» **WHAT TO WORK ON**: Could you find each line of the data below that contains the word "section" and copy those lines?

» **GIVEN ENTRIES**:
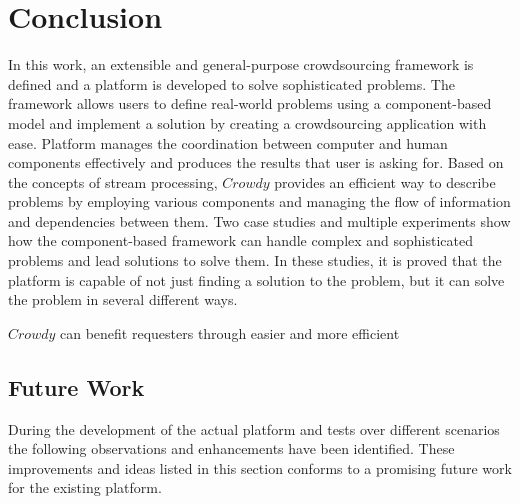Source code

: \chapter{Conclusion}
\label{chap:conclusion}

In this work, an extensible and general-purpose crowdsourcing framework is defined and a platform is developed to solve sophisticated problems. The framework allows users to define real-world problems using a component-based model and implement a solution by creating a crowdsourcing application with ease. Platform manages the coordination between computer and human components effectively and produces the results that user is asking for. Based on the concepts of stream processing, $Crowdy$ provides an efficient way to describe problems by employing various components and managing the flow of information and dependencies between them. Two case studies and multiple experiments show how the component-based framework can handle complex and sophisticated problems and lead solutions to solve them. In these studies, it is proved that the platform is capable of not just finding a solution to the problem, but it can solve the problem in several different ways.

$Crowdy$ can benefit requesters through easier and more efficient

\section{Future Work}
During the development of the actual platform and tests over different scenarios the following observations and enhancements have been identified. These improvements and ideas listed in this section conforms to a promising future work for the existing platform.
--
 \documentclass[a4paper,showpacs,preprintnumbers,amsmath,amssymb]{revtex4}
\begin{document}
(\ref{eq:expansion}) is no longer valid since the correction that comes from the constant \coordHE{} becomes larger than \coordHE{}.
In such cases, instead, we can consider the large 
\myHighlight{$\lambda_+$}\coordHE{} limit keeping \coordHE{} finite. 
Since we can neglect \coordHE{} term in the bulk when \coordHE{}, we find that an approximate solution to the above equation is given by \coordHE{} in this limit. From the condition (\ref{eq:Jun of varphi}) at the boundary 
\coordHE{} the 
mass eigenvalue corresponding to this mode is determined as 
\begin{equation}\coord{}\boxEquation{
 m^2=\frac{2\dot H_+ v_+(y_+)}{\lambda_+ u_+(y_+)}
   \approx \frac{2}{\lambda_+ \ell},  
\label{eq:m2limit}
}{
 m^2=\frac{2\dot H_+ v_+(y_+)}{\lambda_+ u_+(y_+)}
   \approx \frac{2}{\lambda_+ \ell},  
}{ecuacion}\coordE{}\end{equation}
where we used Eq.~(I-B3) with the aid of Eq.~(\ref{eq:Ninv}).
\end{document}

» **SOLUTION TO THE EXERCISE**:
\section{Future Work}
During the development of the actual platform and tests over different scenarios the following observations and enhancements have been identified. These improvements and ideas listed in this section conforms to a promising future work for the existing platform.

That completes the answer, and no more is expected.